Ketua Komisi XI DPR RI, Mukhamad Misbakhun saat menghadiri acara Publik Bicara Badan Supervisi Bank Indonesia (BSBI) di Pandaan, Kabupaten Pasuruan,(1/5). Foto: Antara
Ketua Komisi XI Misbakhin: Pemanfaatan QRIS Perkuat Daya Saing UMKM
Jakarta - Ketua Komisi XI DPR RI Mukhamad memgatakan bahwa pemanfaatan Quick Response Code Indonesian Standard (QRIS) oleh pelaku usaha mikro, kecil, dan menengah (UMKM) dapat mengefektifkan transaksi sekaligus memperkuat daya saing.
Dalam keterangannya, Misbakhin mengatakan Bank Indonesia menghadirkan QRIS sebagai solusi praktis, aman, dan efisien dalam mendukung transaksi masyarakat, khususnya UMKM.
“QRIS tidak hanya mempermudah transaksi, tetapi juga memperkuat fondasi ekonomi rakyat.
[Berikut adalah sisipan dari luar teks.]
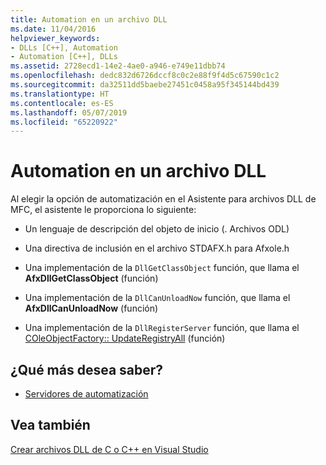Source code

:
 ```yaml
---
title: Automation en un archivo DLL
ms.date: 11/04/2016
helpviewer_keywords:
- DLLs [C++], Automation
- Automation [C++], DLLs
ms.assetid: 2728ecd1-14e2-4ae0-a946-e749e11dbb74
ms.openlocfilehash: dedc832d6726dccf8c0c2e88f9f4d5c67590c1c2
ms.sourcegitcommit: da32511dd5baebe27451c0458a95f345144bd439
ms.translationtype: HT
ms.contentlocale: es-ES
ms.lasthandoff: 05/07/2019
ms.locfileid: "65220922"
---
```

# <a name="automation-in-a-dll"></a>Automation en un archivo DLL

Al elegir la opción de automatización en el Asistente para archivos DLL de MFC, el asistente le proporciona lo siguiente:

- Un lenguaje de descripción del objeto de inicio (. Archivos ODL)

- Una directiva de inclusión en el archivo STDAFX.h para Afxole.h

- Una implementación de la `DllGetClassObject` función, que llama el **AfxDllGetClassObject** (función)

- Una implementación de la `DllCanUnloadNow` función, que llama el **AfxDllCanUnloadNow** (función)

- Una implementación de la `DllRegisterServer` función, que llama el [COleObjectFactory:: UpdateRegistryAll](../mfc/reference/coleobjectfactory-class.md#updateregistryall) (función)

## <a name="what-do-you-want-to-know-more-about"></a>¿Qué más desea saber?

- [Servidores de automatización](../mfc/automation-servers.md)

## <a name="see-also"></a>Vea también

[Crear archivos DLL de C o C++ en Visual Studio](dlls-in-visual-cpp.md)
Pelaku UMKM dapat naik kelas karena memiliki pencatatan keuangan yang lebih baik serta akses pembiayaan yang lebih terbuka,” kata Misbakhun dalam acara Publik Bicara Badan Supervisi Bank Indonesia di Pandaan, Kabupaten Pasuruan, (1/5/26).
Misbakhun menilai digitalisasi sistem pembayaran menjadi keniscayaan di tengah perkembangan teknologi yang semakin pesat.
Menurutnya, sejak diluncurkan pada 17 Agustus 2019, QRIS terus dikembangkan dan berpotensi digunakan dalam transaksi lintas negara.
Perluasan jangkauan QRIS hingga ke tingkat internasional, lanjutnya, akan meningkatkan daya saing UMKM Indonesia di pasar global.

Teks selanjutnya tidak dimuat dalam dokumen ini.